▸ **AIM OF THE EXERCISE**
If a line of the records contains the string "scriptures", copy it out.

-=-=-=-=-

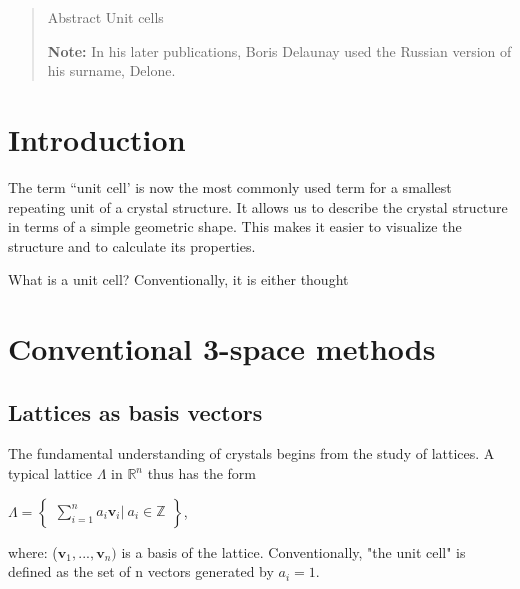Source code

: \documentclass[preprint]{iucr}              %
\numberwithin{equation}{section}
\begin{document}
	\newcommand{\ci}[0]{$c_1$}
	\newcommand{\cii}[0]{$c_2$}
	\newcommand{\ciii}[0]{$c_3$}
	
	
	\begin{abstract}
		Abstract Unit cells
		
		{\bf Note:}  In his later publications, Boris Delaunay used the Russian version of his surname, Delone.\\
		
		
	\end{abstract}
	
	
	\section{Introduction}
	
	

	
	The term ``unit cell' is now the most commonly 
	used term for a smallest repeating unit 
	of a crystal structure.
	It allows us to describe the crystal structure 
	in terms of a simple geometric shape. 
	This makes it easier to visualize the structure 
	and to calculate its properties.
	
	What is a unit cell? Conventionally, it is either thought
	
	

\section{Conventional 3-space methods}

\subsection{Lattices as basis vectors}

The fundamental understanding of crystals begins from the
study of lattices. A typical lattice 
$\Lambda$  in 
$\mathbb{R}^{n}$ thus has the form

\begin{center}
	$\Lambda =  
\begin{Bmatrix}
	\sum_{i=1}^n a_i \mathbf{v}_i \bigg|~{a}_i \in \mathbb{Z}
\end{Bmatrix}
$,
\end{center}

\noindent
where: ($\mathbf{v}_1,...,\mathbf{v}_n)$ is a basis of the lattice. Conventionally, "the unit cell" is defined as the
set of n vectors generated by $a_i = 1$.
\end{document}
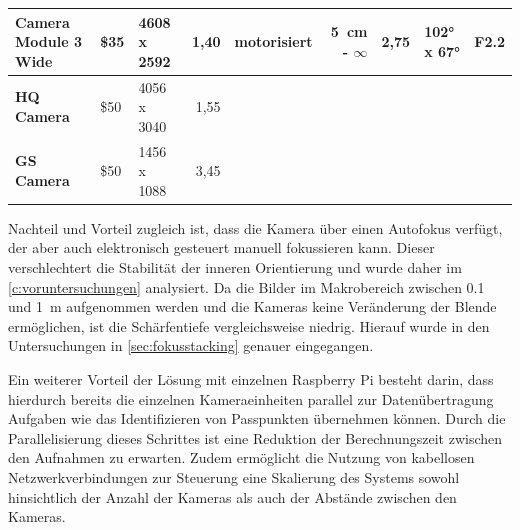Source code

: \documentclass[./00PhotoBox.tex]{subfiles}
\begin{document}
\begin{table}
{\begin{tabular}{l|l|l|r|lr|r|l|r|}
            \multicolumn{1}{|l|}{\textbf{Camera Module 3 Wide}} & \$35                         & \cellcolor[HTML]{9AFF99}4608 x 2592                                  & 1,40                                                              & \multicolumn{1}{l|}{\cellcolor[HTML]{9AFF99}motorisiert}                    & \cellcolor[HTML]{9AFF99}\SI{5}{\centi\metre} - $\infty$                  & 2,75                     & 102° x 67°               & F2.2                         \\ \hline
            \multicolumn{1}{|l|}{\textbf{HQ Camera}}            & \cellcolor[HTML]{FFCCC9}\$50 & 4056 x 3040                                                          & 1,55                                                              & \multicolumn{1}{l|}{\cellcolor[HTML]{FFCCC9}{\color[HTML]{000000} manuell}} & \cellcolor[HTML]{C0C0C0}                                                 & \cellcolor[HTML]{C0C0C0} & \cellcolor[HTML]{C0C0C0} & \cellcolor[HTML]{C0C0C0}     \\ \hline
            \multicolumn{1}{|l|}{\textbf{GS Camera}}            & \cellcolor[HTML]{FFCCC9}\$50 & 1456 x 1088                                                          & \cellcolor[HTML]{9AFF99}3,45                                      & \multicolumn{1}{l|}{\cellcolor[HTML]{FFCCC9}{\color[HTML]{000000} manuell}} & \cellcolor[HTML]{C0C0C0}                                                 & \cellcolor[HTML]{C0C0C0} & \cellcolor[HTML]{C0C0C0} & \cellcolor[HTML]{C0C0C0}     \\ \hline
        \end{tabular}
    }
\end{table}

Nachteil und Vorteil zugleich ist, dass die Kamera über einen Autofokus verfügt, der aber auch elektronisch gesteuert manuell fokussieren kann. Dieser verschlechtert die Stabilität der inneren Orientierung und wurde daher im \autoref{c:voruntersuchungen} analysiert. Da die Bilder im Makrobereich zwischen \SI{0,1}{} und \SI{1}{\metre} aufgenommen werden und die Kameras keine Veränderung der Blende ermöglichen, ist die Schärfentiefe vergleichsweise niedrig. Hierauf wurde in den Untersuchungen in \autoref{sec:fokusstacking} genauer eingegangen.

Ein weiterer Vorteil der Lösung mit einzelnen Raspberry Pi besteht darin, dass hierdurch bereits die einzelnen Kameraeinheiten parallel zur Datenübertragung Aufgaben wie das Identifizieren von Passpunkten übernehmen können. Durch die Parallelisierung dieses Schrittes ist eine Reduktion der Berechnungszeit zwischen den Aufnahmen zu erwarten. Zudem ermöglicht die Nutzung von kabellosen Netzwerkverbindungen zur Steuerung eine Skalierung des Systems sowohl hinsichtlich der Anzahl der Kameras als auch der Abstände zwischen den Kameras.
\end{document}
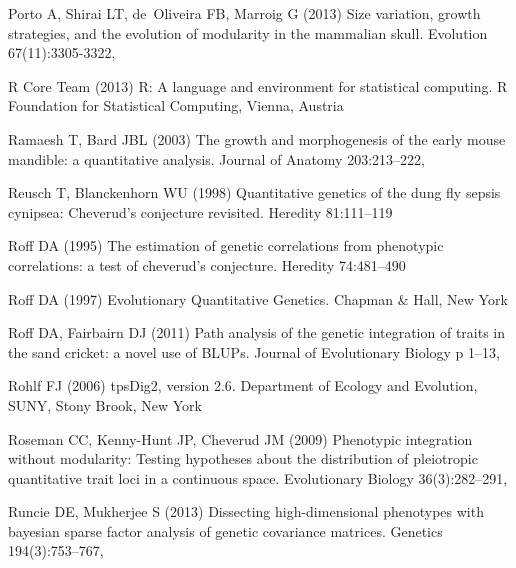 \documentclass [twocolumn, natbib, nospthms, 10pt] {svjour3}
\begin{document}
\begin{thebibliography}{77}
Porto A, Shirai LT, de~Oliveira FB, Marroig G (2013) Size variation, growth
  strategies, and the evolution of modularity in the mammalian skull. 
  Evolution 67(11):3305-3322, 

R Core Team (2013) R: A language and environment for statistical computing.
  R Foundation for Statistical Computing, Vienna, Austria

Ramaesh T, Bard JBL (2003) The growth and morphogenesis of the early mouse
  mandible: a quantitative analysis. Journal of Anatomy 203:213–222,

Reusch T, Blanckenhorn WU (1998) Quantitative genetics of the dung fly sepsis
  cynipsea: Cheverud’s conjecture revisited. Heredity 81:111–119

Roff DA (1995) The estimation of genetic correlations from phenotypic
  correlations: a test of cheverud’s conjecture. Heredity 74:481–490

Roff DA (1997) Evolutionary Quantitative Genetics. Chapman \& Hall, New York

Roff DA, Fairbairn DJ (2011) Path analysis of the genetic integration of traits
  in the sand cricket: a novel use of {BLUPs}. Journal of Evolutionary Biology
  p 1–13, 

Rohlf FJ (2006) {tpsDig}2, version 2.6. Department of Ecology and Evolution,
  {SUNY}, Stony Brook, New York

Roseman CC, Kenny-Hunt JP, Cheverud JM (2009) Phenotypic integration without
  modularity: Testing hypotheses about the distribution of pleiotropic
  quantitative trait loci in a continuous space. Evolutionary Biology
  36(3):282–291, 

Runcie DE, Mukherjee S (2013) Dissecting high-dimensional phenotypes with
  bayesian sparse factor analysis of genetic covariance matrices. Genetics
  194(3):753--767, 


\end{thebibliography}
\end{document}
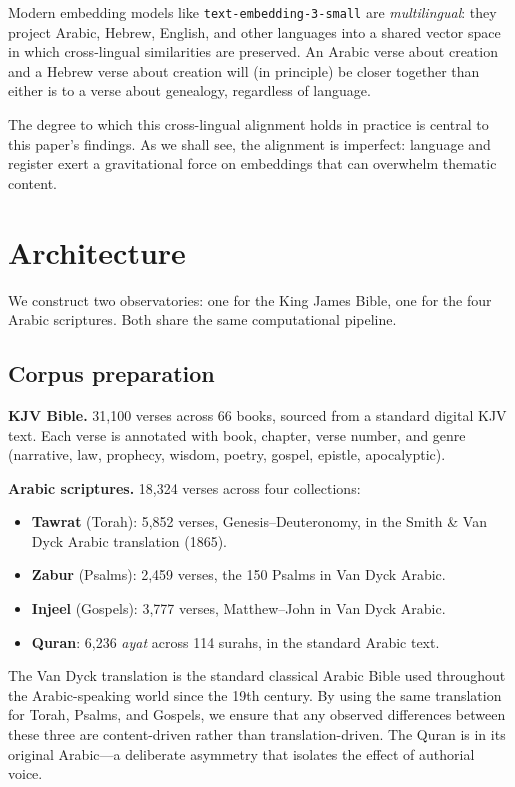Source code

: \documentclass[11pt,a4paper]{article}
\theoremstyle{definition}
\begin{document}
Modern embedding models like \texttt{text-embedding-3-small} are \emph{multilingual}: they project Arabic, Hebrew, English, and other languages into a shared vector space in which cross-lingual similarities are preserved. An Arabic verse about creation and a Hebrew verse about creation will (in principle) be closer together than either is to a verse about genealogy, regardless of language.

The degree to which this cross-lingual alignment holds in practice is central to this paper's findings. As we shall see, the alignment is imperfect: language and register exert a gravitational force on embeddings that can overwhelm thematic content.


\section{Architecture}

We construct two observatories: one for the King James Bible, one for the four Arabic scriptures. Both share the same computational pipeline.

\subsection{Corpus preparation}

\textbf{KJV Bible.} 31,100 verses across 66 books, sourced from a standard digital KJV text. Each verse is annotated with book, chapter, verse number, and genre (narrative, law, prophecy, wisdom, poetry, gospel, epistle, apocalyptic).

\textbf{Arabic scriptures.} 18,324 verses across four collections:
\begin{itemize}[nosep]
  \item \textbf{Tawrat} (Torah): 5,852 verses, Genesis--Deuteronomy, in the Smith \& Van Dyck Arabic translation (1865).
  \item \textbf{Zabur} (Psalms): 2,459 verses, the 150 Psalms in Van Dyck Arabic.
  \item \textbf{Injeel} (Gospels): 3,777 verses, Matthew--John in Van Dyck Arabic.
  \item \textbf{Quran}: 6,236 \emph{ayat} across 114 surahs, in the standard Arabic text.
\end{itemize}

The Van Dyck translation is the standard classical Arabic Bible used throughout the Arabic-speaking world since the 19th century. By using the same translation for Torah, Psalms, and Gospels, we ensure that any observed differences between these three are content-driven rather than translation-driven. The Quran is in its original Arabic---a deliberate asymmetry that isolates the effect of authorial voice.
\end{document}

-=-=-=-=-

▸ **SOLUTION TO THE EXERCISE**
We construct two observatories: one for the King James Bible, one for the four Arabic scriptures. Both share the same computational pipeline.
\textbf{Arabic scriptures.} 18,324 verses across four collections:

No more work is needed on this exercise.